Da ich dieses scheußliche Weihnachtsfest 2016 einfach nur vergessen möchte, beschränke ich mich auf die Schilderung der schönen Dinge: die Fahrt von Berlin nach Hildesheim und der Goslarer Weihnachtsmarkt. Wir hörten im Auto das Hörbuch »Bellboy oder: Ich schulde Paul einen Sommer« von Jess Jochimsen. Sieben oder acht Jahre war es her, dass ich es zum letzten Mal gehört hatte; mir war zwar noch im Gedächtnis, dass es gut war und dass ich seinerzeit alles darum gegeben hätte, in einer etwaigen Verfilmung den Paul zu spielen, aber die Details hatte ich größtenteils vergessen. Unsere Gespräche während der Fahrt waren schön, und am ersten Feiertag legte Ian mir die Karten fürs nächste Jahr, welches ganz offenbar ein Jahr der Entscheidungen werden wird. Augenblicklich sehe ich das noch nicht. Abwarten. — Die Geschenke waren ebenso schön wie praktisch, ich bekam neue Kopfkissen und eine neue Decke, so dass ich das alte Bettzeugs nun endlich entsorgen kann. Nadine schenkte mir ein Helena-Fotobuch, und im Paket von Ians Vater fand ich einen Roman, den ich ab Januar lesen werde.
Bei unserer Rückkehr erwarteten mich ein paar Weihnachtsgrüße im Briefkasten, die mich freuten, aber die Traurigkeit, die Trostlosigkeit, die Wut und die maßlose Erschöpfung überwogen. Dieses peitschende Gefühl des Ausgebranntseins, das mich im Schwitzkasten hat.
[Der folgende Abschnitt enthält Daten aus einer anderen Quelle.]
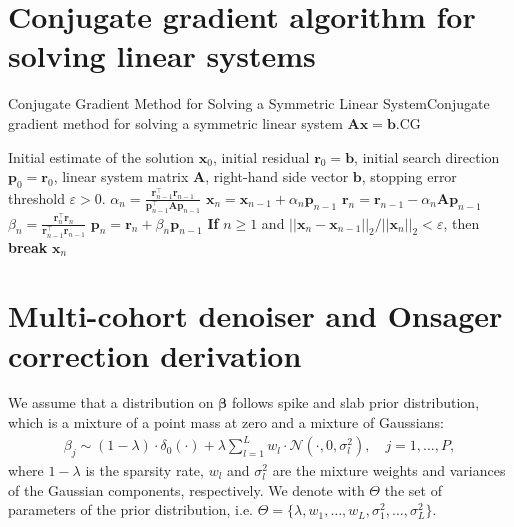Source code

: \newpage

\section{Conjugate gradient algorithm for solving linear systems}
\label{supp:note4}
\begin{breakablealgorithm}{Conjugate Gradient Method for Solving a Symmetric Linear System}{Conjugate gradient method for solving a symmetric linear system $\bm{Ax}=\bm{b}$.}{CG}
    
\begin{algorithmic}[1]
         Initial estimate of the solution $\bm{x}_0$, initial residual $\bm{r}_0=\bm{b}$, initial search direction $\bm{p}_0 = \bm{r}_0$, linear system matrix $\bm{A}$, right-hand side vector $\bm{b}$, stopping error threshold $\varepsilon >0$.
            \STATE $\alpha_n = \frac{\bm r_{n-1}^\top \bm r_{n-1}}{\bm p_{n-1}^\top\bm A \bm p_{n-1}}$ 
            \STATE $\bm x_n = \bm x_{n-1} + \alpha_n \bm p_{n-1}$ 
            \STATE $\bm r_n = \bm r_{n-1} - \alpha_n \bm A \bm p_{n-1}$ 
            \STATE $\beta_n = \frac{\bm r_n^\top \bm r_n}{\bm r_{n-1}^\top \bm r_{n-1}}$ 
            \STATE $\bm p_n = \bm r_n + \beta_n \bm p_{n-1}$ 
            \STATE \textbf{If} $n \ge 1$ and $||\bm{x}_n - \bm{x}_{n-1}||_2 / ||\bm{x}_n||_2 < \varepsilon$, then \textbf{break}
        \ENDFOR
         $\bm{x}_n$ 
\end{algorithmic}
\end{breakablealgorithm}

\newpage

\section{Multi-cohort denoiser and Onsager correction derivation}
\label{supp:note3}

We assume that a distribution on $\bm{\beta}$ follows spike and slab prior distribution, which is a mixture of a point mass at zero and a mixture of Gaussians:
\begin{align}
    \beta_j \sim (1-\lambda) \cdot \delta_0(\cdot) + \lambda \sum_{l=1}^L w_l \cdot \mathcal{N}(\cdot, 0, \sigma_l^2), \quad j=1, \dots, P,
\end{align}
where $1-\lambda$ is the sparsity rate, $w_l$ and $\sigma_l^2$ are the mixture weights and variances of the Gaussian components, respectively. We denote with $\Theta$ the set of parameters of the prior distribution, i.e. $\Theta = \{\lambda, w_1, \dots, w_L, \sigma_1^2, \dots, \sigma_L^2\}$.

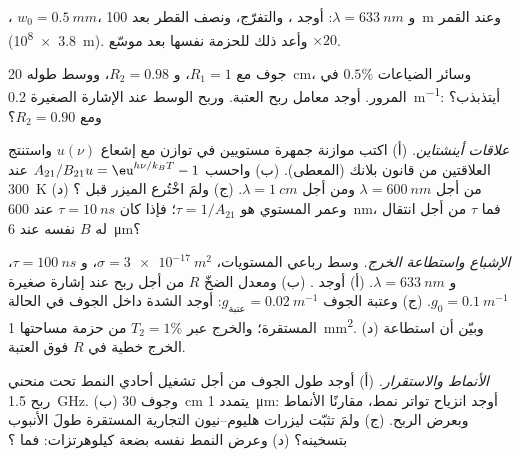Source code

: \begin{exercise}[$\star$]\label{exo:b2:laser:3}
، $w_0 = \qty{0.5}{mm}$، و $\lambda = \qty{633}{nm}$: أوجد ، والتفرّج، ونصف القطر بعد \qty{100}{m} وعند القمر
(\qty{3.8e8}{m}). وأعد ذلك للحزمة نفسها بعد موسّع $\times 20$.
\end{exercise}

\begin{exercise}[$\star$]\label{exo:b2:laser:4}
جوف مع $R_1 = 1$، و $R_2 = 0.98$، ووسط طوله \qty{20}{cm}، وسائر
الضياعات $0.5\%$ في المرور. أوجد معامل ربح العتبة. وربح الوسط
عند الإشارة الصغيرة \qty{0.2}{m^{-1}}: أيتذبذب؟ ومع
$R_2 = 0.90$؟
\end{exercise}

\begin{exercise}[$\star\star$]\label{exo:b2:laser:5}
\emph{علاقات أينشتاين.} (أ) اكتب موازنة جمهرة
مستويين في توازن مع إشعاع $u(\nu)$ واستنتج العلاقتين
من قانون بلانك (المعطى). (ب) واحسب
$A_{21}/B_{21}u = \eu^{h\nu/k_BT} - 1$ عند \qty{300}{K} من أجل
$\lambda = \qty{600}{nm}$ ومن أجل $\lambda = \qty{1}{cm}$. (ج) ولمَ اخْتُرع
الميزر قبل ؟ (د) وعمر المستوي هو
$\tau = 1/A_{21}$؛ فإذا كان $\tau = \qty{10}{ns}$ عند \qty{600}{nm}، فما
$\tau$ من أجل انتقال له $B$ نفسه عند \qty{6}{\micro m}؟
\end{exercise}

\begin{exercise}[$\star\star$]\label{exo:b2:laser:6}
\emph{الإشباع واستطاعة الخرج.} وسط رباعي المستويات، $\sigma =
\qty{3e-17}{m^2}$، و $\tau = \qty{100}{ns}$، و $\lambda = \qty{633}{nm}$.
(أ) أوجد . (ب) ومعدل الضخّ $R$ من أجل ربح عند إشارة صغيرة
$g_0 = \qty{0.1}{m^{-1}}$. (ج) وعتبة الجوف
$g_{\text{عتبة}} = \qty{0.02}{m^{-1}}$: أوجد الشدة داخل الجوف في الحالة
المستقرة؛ والخرج عبر $T_2 = 1\%$ من حزمة مساحتها \qty{1}{mm^2}.
(د) وبيّن أن استطاعة الخرج خطية في $R$ فوق العتبة.
\end{exercise}

\begin{exercise}[$\star\star$]\label{exo:b2:laser:7}
\emph{الأنماط والاستقرار.} (أ) أوجد طول الجوف من أجل تشغيل أحادي النمط
تحت منحني ربح \qty{1.5}{GHz}. (ب) وجوف \qty{30}{cm} يتمدد
\qty{1}{\micro m}: أوجد انزياح تواتر نمط، مقارنًا 
الأنماط وبعرض الربح. (ج) ولمَ تثبّت ليزرات هليوم--نيون
التجارية المستقرة طولَ الأنبوب بتسخينه؟ (د) وعرض النمط نفسه
بضعة كيلوهرتزات: فما ؟
\end{exercise}

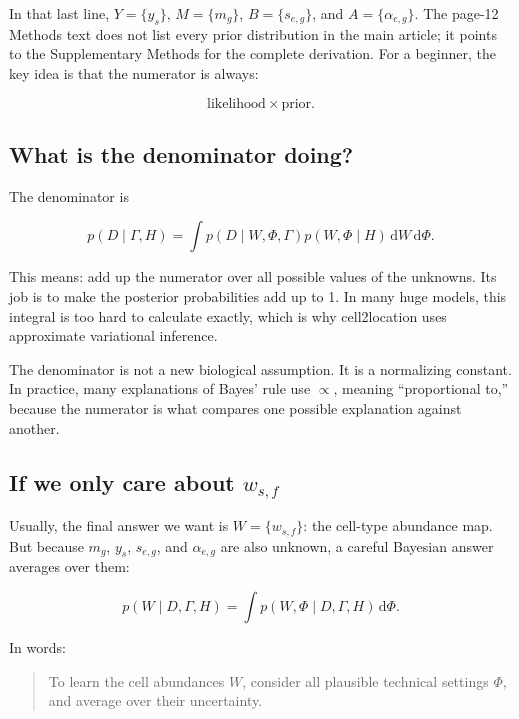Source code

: \documentclass[11pt]{article}
\newcommand{\dd}{\mathrm{d}}
\begin{document}
In that last line, \(Y=\{y_s\}\), \(M=\{m_g\}\), \(B=\{s_{e,g}\}\), and \(A=\{\alpha_{e,g}\}\). The page-12 Methods text does not list every prior distribution in the main article; it points to the Supplementary Methods for the complete derivation. For a beginner, the key idea is that the numerator is always:

\[
\text{likelihood} \times \text{prior}.
\]

\subsection{What is the denominator doing?}

The denominator is

\begin{mathbox}
\[
p(D\mid \Gamma,H)
=
\int p(D\mid W,\Phi,\Gamma)p(W,\Phi\mid H)\,\dd W\,\dd\Phi.
\]
\end{mathbox}

This means: add up the numerator over all possible values of the unknowns. Its job is to make the posterior probabilities add up to 1. In many huge models, this integral is too hard to calculate exactly, which is why cell2location uses approximate variational inference.

\begin{warningbox}
The denominator is not a new biological assumption. It is a normalizing constant. In practice, many explanations of Bayes' rule use \(\propto\), meaning ``proportional to,'' because the numerator is what compares one possible explanation against another.
\end{warningbox}

\subsection{If we only care about \texorpdfstring{$w_{s,f}$}{w_sf}}

Usually, the final answer we want is \(W=\{w_{s,f}\}\): the cell-type abundance map. But because \(m_g\), \(y_s\), \(s_{e,g}\), and \(\alpha_{e,g}\) are also unknown, a careful Bayesian answer averages over them:

\begin{mathbox}
\[
p(W\mid D,\Gamma,H)
=
\int p(W,\Phi\mid D,\Gamma,H)\,\dd\Phi.
\]
\end{mathbox}

In words:

\begin{quote}
To learn the cell abundances \(W\), consider all plausible technical settings \(\Phi\), and average over their uncertainty.
\end{quote}
\end{document}
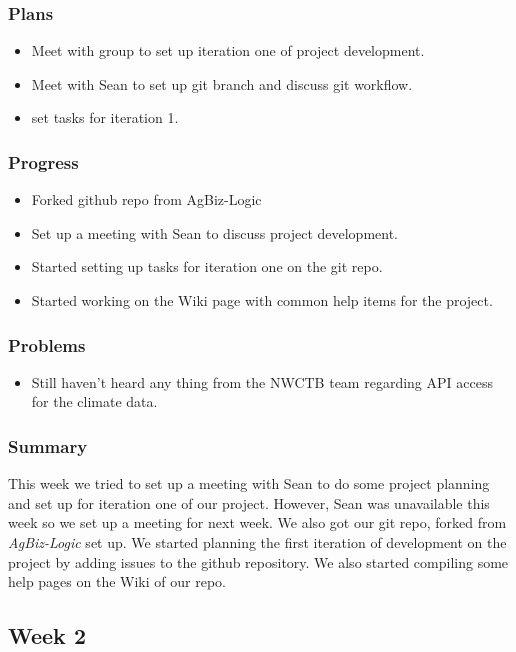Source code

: \documentclass[onecolumn, draftclsnofoot,10pt, compsoc]{article}
\begin{document}
			\subsubsection{Plans}
				\begin{itemize}
					\item Meet with group to set up iteration one of project development.
					\item Meet with Sean to set up git branch and discuss git workflow.
					\item set tasks for iteration 1.
				\end{itemize}

			\subsubsection{Progress}
				\begin{itemize}
					\item Forked github repo from AgBiz-Logic
					\item Set up a meeting with Sean to discuss project development.
					\item Started setting up tasks for iteration one on the git repo.
					\item Started working on the Wiki page with common help items for the project.
				\end{itemize}
			\subsubsection{Problems}
				\begin{itemize}
					\item Still haven't heard any thing from the NWCTB team regarding API access for the climate data.
				\end{itemize}

			\subsubsection{Summary}
			This week we tried to set up a meeting with Sean to do some project planning and set up for iteration one of our project. However, Sean was unavailable this week so we set up a meeting for next week. We also got our git repo, forked from \textit{AgBiz-Logic} set up. We started planning the first iteration of development on the project by adding issues to the github repository. We also started compiling some help pages on the Wiki of our repo.\\

		\subsection{Week 2}
\end{document}
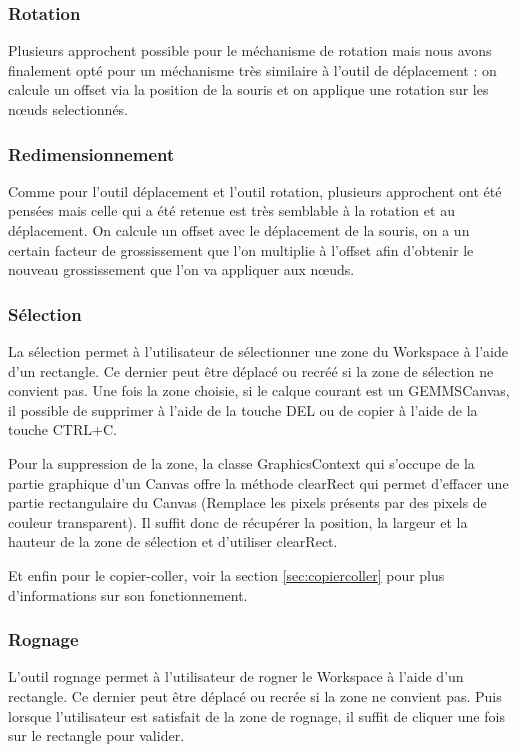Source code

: \subsubsection{Rotation}
Plusieurs approchent possible pour le méchanisme de rotation mais nous avons finalement opté pour un méchanisme très similaire à l'outil de déplacement : on calcule un offset via la position de la souris et on applique une rotation sur les n\oe uds selectionnés.
\subsubsection{Redimensionnement}
Comme pour l'outil déplacement et l'outil rotation, plusieurs approchent ont été pensées mais celle qui a été retenue est très semblable à la rotation et au déplacement. On calcule un offset avec le déplacement de la souris, on a un certain facteur de grossissement que l'on multiplie à l'offset afin d'obtenir le nouveau grossissement que l'on va appliquer aux n\oe uds.
\subsubsection{Sélection}
\label{sec:selection}
La sélection permet à l'utilisateur de sélectionner une zone du Workspace à l'aide d'un rectangle. Ce dernier peut être déplacé ou recréé si la zone de sélection ne convient pas. Une fois la zone choisie, si le calque courant est un GEMMSCanvas, il possible de supprimer à l'aide de la touche DEL ou de copier à l'aide de la touche CTRL+C.

Pour la suppression de la zone, la classe GraphicsContext qui s'occupe de la partie graphique d'un Canvas offre la méthode clearRect qui permet d'effacer une partie rectangulaire du Canvas (Remplace les pixels présents par des pixels de couleur transparent). Il suffit donc de récupérer la position, la largeur et la hauteur de la zone de sélection et d'utiliser clearRect.

Et enfin pour le copier-coller, voir la section \ref{sec:copiercoller} pour plus d'informations sur son fonctionnement.

\subsubsection{Rognage}
L'outil rognage permet à l'utilisateur de rogner le Workspace à l'aide d'un rectangle. Ce dernier peut être déplacé ou recrée si la zone ne convient pas. Puis lorsque l'utilisateur est satisfait de la zone de rognage, il suffit de cliquer une fois sur le rectangle pour valider.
Der glücklichste Moment der vergangenen Wochen? Das war ein Mittwoch — ich weiß nicht mehr, welcher —, spätabends, und ich war mit Chelito allein. Im Innenhof war es mucksmäuschenstill. Bei mir im Schlafzimmer auch Stille, keine Musik, kein Film. Nur weiches Kerzenlicht und ein Becher Kräutertee, und ich sank ins Bett und dachte: »Wie schön!« Dann dämmerte mir, dass am nächsten Morgen wieder die Arbeit auf mich wartete und ich bald schlafen musste, um ausreichend Kraft für den kommenden Tag zu sammeln. Aber in diesen kurzen Augenblicken war ich glücklich. Vermutlich ist das momentan alles, was ich erwarten kann. (Ob, wann und wie ich die verbleibenden zwölf Urlaubstage bis Ende März nehmen kann, bleibt das süße Geheimnis meines Chefs.)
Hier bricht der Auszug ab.